EXERCISE BRIEF — With pictures omitted, the line containing "deliver this task*" and all later lines of the records below are to be restated word for word.

PROVIDED RECORDS —

========================

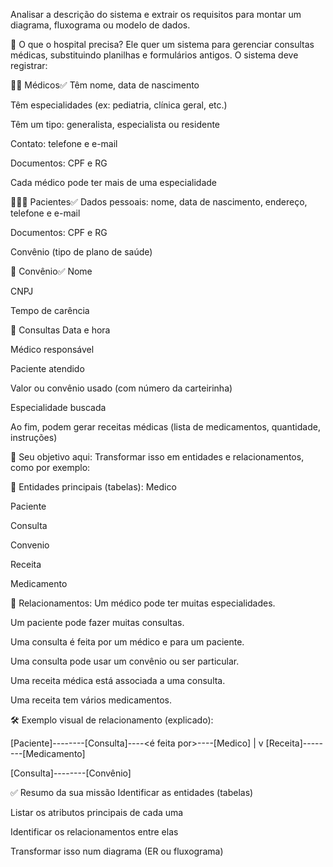 Analisar a descrição do sistema e extrair os requisitos para montar um diagrama, fluxograma ou modelo de dados.

🏥 O que o hospital precisa?
Ele quer um sistema para gerenciar consultas médicas, substituindo planilhas e formulários antigos. O sistema deve registrar:

👨‍⚕️ Médicos✅
Têm nome, data de nascimento

Têm especialidades (ex: pediatria, clínica geral, etc.)

Têm um tipo: generalista, especialista ou residente

Contato: telefone e e-mail

Documentos: CPF e RG

Cada médico pode ter mais de uma especialidade

🧑‍🤝‍🧑 Pacientes✅
Dados pessoais: nome, data de nascimento, endereço, telefone e e-mail

Documentos: CPF e RG

Convênio (tipo de plano de saúde)

🏢 Convênio✅
Nome

CNPJ

Tempo de carência

📅 Consultas
Data e hora

Médico responsável

Paciente atendido

Valor ou convênio usado (com número da carteirinha)

Especialidade buscada

Ao fim, podem gerar receitas médicas (lista de medicamentos, quantidade, instruções)

🎯 Seu objetivo aqui:
Transformar isso em entidades e relacionamentos, como por exemplo:

📘 Entidades principais (tabelas):
Medico

Paciente

Consulta

Convenio

Receita

Medicamento

📎 Relacionamentos:
Um médico pode ter muitas especialidades.

Um paciente pode fazer muitas consultas.

Uma consulta é feita por um médico e para um paciente.

Uma consulta pode usar um convênio ou ser particular.

Uma receita médica está associada a uma consulta.

Uma receita tem vários medicamentos.

🛠 Exemplo visual de relacionamento (explicado):

[Paciente]----<realiza>----[Consulta]----<é feita por>----[Medico]
                             |
                             v
                        [Receita]----<lista>----[Medicamento]

[Consulta]----<usa>----[Convênio]

✅ Resumo da sua missão
Identificar as entidades (tabelas)

Listar os atributos principais de cada uma

Identificar os relacionamentos entre elas

Transformar isso num diagrama (ER ou fluxograma)
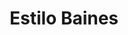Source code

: ---
title: "Estilo Baines"
url: /ciudad-autonoma-de-buenos-aires/estilo-baines/
shop: peluquería
---
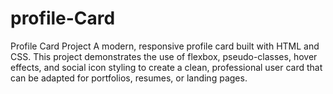 # profile-Card
Profile Card Project A modern, responsive profile card built with HTML and CSS. This project demonstrates the use of flexbox, pseudo-classes, hover effects, and social icon styling to create a clean, professional user card that can be adapted for portfolios, resumes, or landing pages.
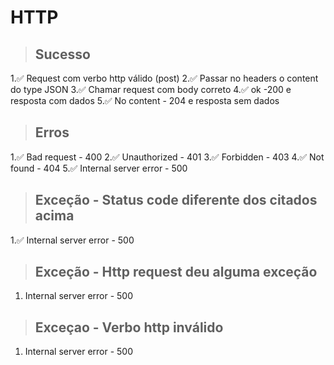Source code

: # HTTP

> ## Sucesso
1.✅ Request com verbo http válido (post)
2.✅ Passar no headers o content do type JSON
3.✅ Chamar request com body correto
4.✅ ok -200 e resposta com dados
5.✅ No content - 204 e resposta sem dados

> ## Erros
1.✅ Bad request - 400
2.✅ Unauthorized - 401
3.✅ Forbidden - 403
4.✅ Not found - 404
5.✅ Internal server error - 500

> ## Exceção - Status code diferente dos citados acima
1.✅ Internal server error - 500

> ## Exceção - Http request deu alguma exceção
1. Internal server error - 500

> ## Exceçao - Verbo http inválido
1. Internal server error - 500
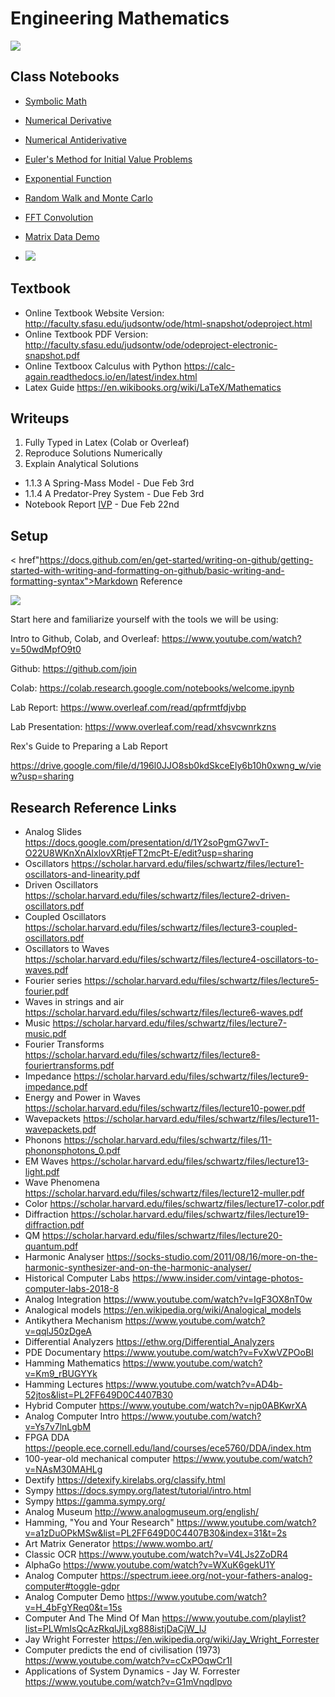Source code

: # Engineering Mathematics

<img src="http://www.analogmuseum.org/english/impressions/CSI_front.jpg">

## Class Notebooks
* <a href="https://colab.research.google.com/drive/1Lgri8lJ4is-MPdArf4HuEZG7cVB-oYP4?usp=sharing">Symbolic Math</a>
* <a href="https://colab.research.google.com/drive/1-V7BYbTjIgKeU_xbCQto3Vs55zPFaJRX?usp=sharing">Numerical Derivative</a>
* <a href="https://colab.research.google.com/drive/1S5YiwTkzNJZUK-F8fZGE_5iziZby_lVq?usp=sharing">Numerical Antiderivative</a>
* <a href="https://colab.research.google.com/drive/1M1A4Vn-d3IlmQ3jLwxiK0NGD3S_d25_X?usp=sharing">Euler's Method for Initial Value Problems</a>
* <a href="https://colab.research.google.com/drive/1iuSJwAMotBa7Q3J7mZy3teA2xV0g6zlX?usp=sharing">Exponential Function</a>
* <a href="https://colab.research.google.com/drive/1sdMmmKbTBK28isJ4Hu_XeLApRPjvvFmA?usp=sharing">Random Walk and Monte Carlo</a>
* <a href="https://colab.research.google.com/drive/1IA6xiXEWwHRBsFowhczK3PMKyr-Qu7x9?usp=sharing">FFT Convolution</a>

* <a href="https://colab.research.google.com/drive/13l66_NjoeqM3m8Vp-A5f5WNjryaRaaXR?usp=sharing">Matrix Data Demo</a>

* <img src="https://www.re-thinkingthefuture.com/wp-content/uploads/2020/12/A2573-10-Things-you-did-not-know-about-the-Tacoma-Narrows-Bridge.jpg">


## Textbook
* Online Textbook Website Version: http://faculty.sfasu.edu/judsontw/ode/html-snapshot/odeproject.html
* Online Textbook PDF Version: http://faculty.sfasu.edu/judsontw/ode/odeproject-electronic-snapshot.pdf
* Online Textboox Calculus with Python https://calc-again.readthedocs.io/en/latest/index.html
* Latex Guide https://en.wikibooks.org/wiki/LaTeX/Mathematics

## Writeups
1) Fully Typed in Latex (Colab or Overleaf)
2) Reproduce Solutions Numerically
3) Explain Analytical Solutions 

* 1.1.3 A Spring-Mass Model - Due Feb 3rd
* 1.1.4 A Predator-Prey System - Due Feb 3rd
* Notebook Report <a href ="https://colab.research.google.com/drive/1M1A4Vn-d3IlmQ3jLwxiK0NGD3S_d25_X?usp=sharing">IVP</a> - Due Feb 22nd


## Setup

< href"https://docs.github.com/en/get-started/writing-on-github/getting-started-with-writing-and-formatting-on-github/basic-writing-and-formatting-syntax">Markdown Reference</a>

<img src="https://99percentinvisible.org/app/uploads/2016/10/cybersyn-screen.jpg">

Start here and familiarize yourself with the tools we will be using:

Intro to Github, Colab, and Overleaf: https://www.youtube.com/watch?v=50wdMpfO9t0

Github: https://github.com/join

Colab: https://colab.research.google.com/notebooks/welcome.ipynb


Lab Report: https://www.overleaf.com/read/qpfrmtfdjvbp

Lab Presentation: https://www.overleaf.com/read/xhsvcwnrkzns

Rex's Guide to Preparing a Lab Report

https://drive.google.com/file/d/196l0JJO8sb0kdSkceEly6b10h0xwng_w/view?usp=sharing

## Research Reference Links
* Analog Slides https://docs.google.com/presentation/d/1Y2soPgmG7wvT-O22U8WKnXnAlxlovXRtjeFT2mcPt-E/edit?usp=sharing
* Oscillators https://scholar.harvard.edu/files/schwartz/files/lecture1-oscillators-and-linearity.pdf
* Driven Oscillators https://scholar.harvard.edu/files/schwartz/files/lecture2-driven-oscillators.pdf
* Coupled Oscillators https://scholar.harvard.edu/files/schwartz/files/lecture3-coupled-oscillators.pdf
* Oscillators to Waves https://scholar.harvard.edu/files/schwartz/files/lecture4-oscillators-to-waves.pdf
* Fourier series https://scholar.harvard.edu/files/schwartz/files/lecture5-fourier.pdf
* Waves in strings and air https://scholar.harvard.edu/files/schwartz/files/lecture6-waves.pdf
* Music https://scholar.harvard.edu/files/schwartz/files/lecture7-music.pdf
* Fourier Transforms https://scholar.harvard.edu/files/schwartz/files/lecture8-fouriertransforms.pdf
* Impedance https://scholar.harvard.edu/files/schwartz/files/lecture9-impedance.pdf
* Energy and Power in Waves https://scholar.harvard.edu/files/schwartz/files/lecture10-power.pdf
* Wavepackets https://scholar.harvard.edu/files/schwartz/files/lecture11-wavepackets.pdf
* Phonons https://scholar.harvard.edu/files/schwartz/files/11-phononsphotons_0.pdf
* EM Waves https://scholar.harvard.edu/files/schwartz/files/lecture13-light.pdf
* Wave Phenomena https://scholar.harvard.edu/files/schwartz/files/lecture12-muller.pdf
* Color https://scholar.harvard.edu/files/schwartz/files/lecture17-color.pdf
* Diffraction https://scholar.harvard.edu/files/schwartz/files/lecture19-diffraction.pdf
* QM https://scholar.harvard.edu/files/schwartz/files/lecture20-quantum.pdf
* Harmonic Analyser https://socks-studio.com/2011/08/16/more-on-the-harmonic-synthesizer-and-on-the-harmonic-analyser/
* Historical Computer Labs https://www.insider.com/vintage-photos-computer-labs-2018-8
* Analog Integration https://www.youtube.com/watch?v=IgF3OX8nT0w
* Analogical models https://en.wikipedia.org/wiki/Analogical_models
* Antikythera Mechanism https://www.youtube.com/watch?v=qqlJ50zDgeA
* Differential Analyzers https://ethw.org/Differential_Analyzers
* PDE Documentary https://www.youtube.com/watch?v=FvXwVZPOoBI
* Hamming Mathematics https://www.youtube.com/watch?v=Km9_rBUGYYk
* Hamming Lectures https://www.youtube.com/watch?v=AD4b-52jtos&list=PL2FF649D0C4407B30
* Hybrid Computer https://www.youtube.com/watch?v=njp0ABKwrXA
* Analog Computer Intro https://www.youtube.com/watch?v=Ys7v7lnLgbM
* FPGA DDA https://people.ece.cornell.edu/land/courses/ece5760/DDA/index.htm
* 100-year-old mechanical computer https://www.youtube.com/watch?v=NAsM30MAHLg
* Dextify https://detexify.kirelabs.org/classify.html
* Sympy https://docs.sympy.org/latest/tutorial/intro.html
* Sympy https://gamma.sympy.org/
* Analog Museum http://www.analogmuseum.org/english/
* Hamming, "You and Your Research" https://www.youtube.com/watch?v=a1zDuOPkMSw&list=PL2FF649D0C4407B30&index=31&t=2s
* Art Matrix Generator https://www.wombo.art/
* Classic OCR https://www.youtube.com/watch?v=V4LJs2ZoDR4
* AlphaGo https://www.youtube.com/watch?v=WXuK6gekU1Y
* Analog Computer https://spectrum.ieee.org/not-your-fathers-analog-computer#toggle-gdpr
* Analog Computer Demo https://www.youtube.com/watch?v=H_4bFgYReq0&t=15s
* Computer And The Mind Of Man https://www.youtube.com/playlist?list=PLWmIsQcAzRkqlJjLxg888istjDaCjW_IJ
* Jay Wright Forrester https://en.wikipedia.org/wiki/Jay_Wright_Forrester
* Computer predicts the end of civilisation (1973) https://www.youtube.com/watch?v=cCxPOqwCr1I
* Applications of System Dynamics - Jay W. Forrester https://www.youtube.com/watch?v=G1mVnqdlpvo

<!--- 
* https://sam-dolan.staff.shef.ac.uk/mas212/notebooks/ODE_Example.html
* https://www.cfm.brown.edu/people/dobrush/am33/SymPy/index.html
* https://people.bu.edu/marc777/docs/WeberFechner-CoCoNIPS.pdf
* https://github.com/Zymrael/awesome-neural-ode
* https://catlikecoding.com/unity/tutorials/basics/
* Wave Equation https://personal.math.ubc.ca/~feldman/m256/wave.pdf
* Schrodinger Equation https://arxiv.org/pdf/physics/0610121.pdf
* Wave https://medium.com/analytics-vidhya/riding-the-wave-numerically-85f1ef461c95
* Rocket https://medium.com/analytics-vidhya/flying-a-rocket-numerically-404ed271ee23

## Notebooks

* https://colab.research.google.com/drive/1jLUcg9jkYtNt2i6XG3sXsuDshx9xS3BH?usp=sharing
-->
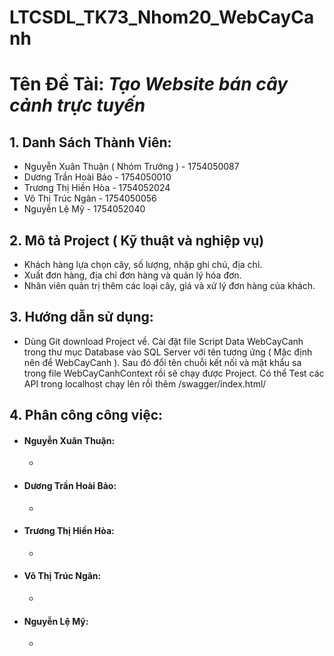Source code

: # LTCSDL_TK73_Nhom20_WebCayCanh

# **Tên Đề Tài:** ***Tạo Website bán cây cảnh trực tuyến***

## **1. Danh Sách Thành Viên:**

- Nguyễn Xuân Thuận ( Nhóm Trưởng )      -   1754050087
- Dương Trần Hoài Bảo                    -   1754050010
- Trương Thị Hiền Hòa                    -   1754052024
- Võ Thị Trúc Ngân                       -   1754050056
- Nguyễn Lệ Mỹ                           -   1754052040

## **2. Mô tả Project ( Kỹ thuật và nghiệp vụ)**
- Khách hàng lựa chọn cây, số lượng, nhập ghi chú, địa chỉ.
- Xuất đơn hàng, địa chỉ đơn hàng và quản lý hóa đơn.
- Nhân viên quản trị thêm các loại cây, giá và xử lý đơn hàng của khách.

## **3. Hướng dẫn sử dụng:**
- Dùng Git download Project về. Cài đặt file Script Data WebCayCanh trong thư mục Database vào SQL Server với tên tương ứng 
( Mặc định nên để WebCayCanh ). Sau đó đổi tên chuỗi kết nối và mật khẩu sa trong file WebCayCanhContext rồi sẽ chạy được Project.
Có thể Test các API trong localhost chạy lên rồi thêm /swagger/index.html/

## **4. Phân công công việc:**
- #### **Nguyễn Xuân Thuận:** 
  - 
- #### **Dương Trần Hoài Bảo:**
  - 
- #### **Trương Thị Hiền Hòa:**
  - 
- #### **Võ Thị Trúc Ngân:**
  - 
- #### **Nguyễn Lệ Mỹ:**
  - 
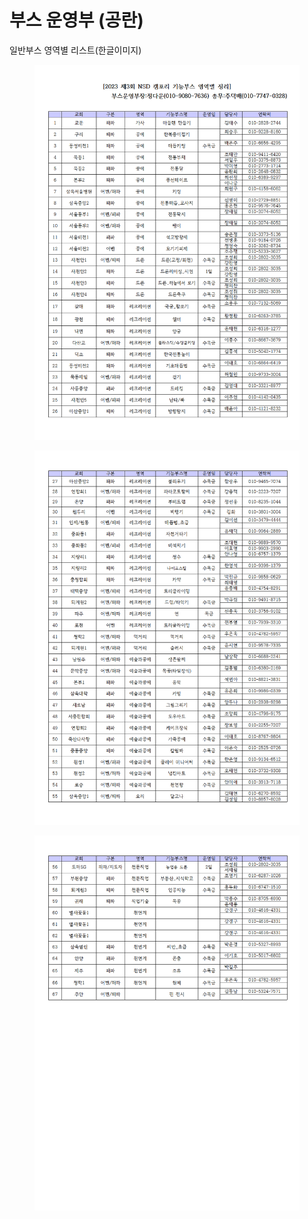 # 부스 운영부 (공란)

일반부스 영역별 리스트(한글이미지)

<figure><img src=".gitbook/assets/NSD_기능부스 영역별 리스트(20230504)001.png" alt=""><figcaption></figcaption></figure>

<figure><img src=".gitbook/assets/NSD_기능부스 영역별 리스트(20230504)002.png" alt=""><figcaption></figcaption></figure>

<figure><img src=".gitbook/assets/NSD_기능부스 영역별 리스트(20230504)003.png" alt=""><figcaption></figcaption></figure>
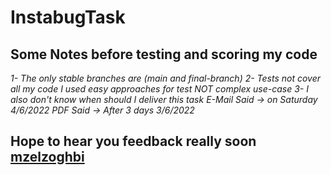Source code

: # InstabugTask

## Some Notes before testing and scoring my code
*1- The only stable branches are (main and final-branch)*
*2- Tests not cover all my code I used easy approaches for test NOT complex use-case*
*3- I also don't know when should I deliver this task*
        *E-Mail Said -> on Saturday 4/6/2022*
        *PDF Said -> After 3 days 3/6/2022*

## Hope to hear you feedback really soon [mzelzoghbi](https://github.com/mzelzoghbi)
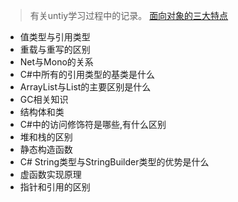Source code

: >有关untiy学习过程中的记录。
 [面向对象的三大特点](https://github.com/CookingWine/UnityQuestionBank/blob/main/1/01.md)
 - 值类型与引用类型
 - 重载与重写的区别
 - Net与Mono的关系
 - C#中所有的引用类型的基类是什么
 - ArrayList与List的主要区别是什么
 - GC相关知识
 - 结构体和类
 - C#中的访问修饰符是哪些,有什么区别
 - 堆和栈的区别
 - 静态构造函数
 - C# String类型与StringBuilder类型的优势是什么
 - 虚函数实现原理
 - 指针和引用的区别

========================

SOLUTION TO THIS TASK —
*3- I also don't know when should I deliver this task*
        *E-Mail Said -> on Saturday 4/6/2022*
        *PDF Said -> After 3 days 3/6/2022*

## Hope to hear you feedback really soon [mzelzoghbi](https://github.com/mzelzoghbi)
Source code

: >有关untiy学习过程中的记录。
 [面向对象的三大特点](https://github.com/CookingWine/UnityQuestionBank/blob/main/1/01.md)
 - 值类型与引用类型
 - 重载与重写的区别
 - Net与Mono的关系
 - C#中所有的引用类型的基类是什么
 - ArrayList与List的主要区别是什么
 - GC相关知识
 - 结构体和类
 - C#中的访问修饰符是哪些,有什么区别
 - 堆和栈的区别
 - 静态构造函数
 - C# String类型与StringBuilder类型的优势是什么
 - 虚函数实现原理
 - 指针和引用的区别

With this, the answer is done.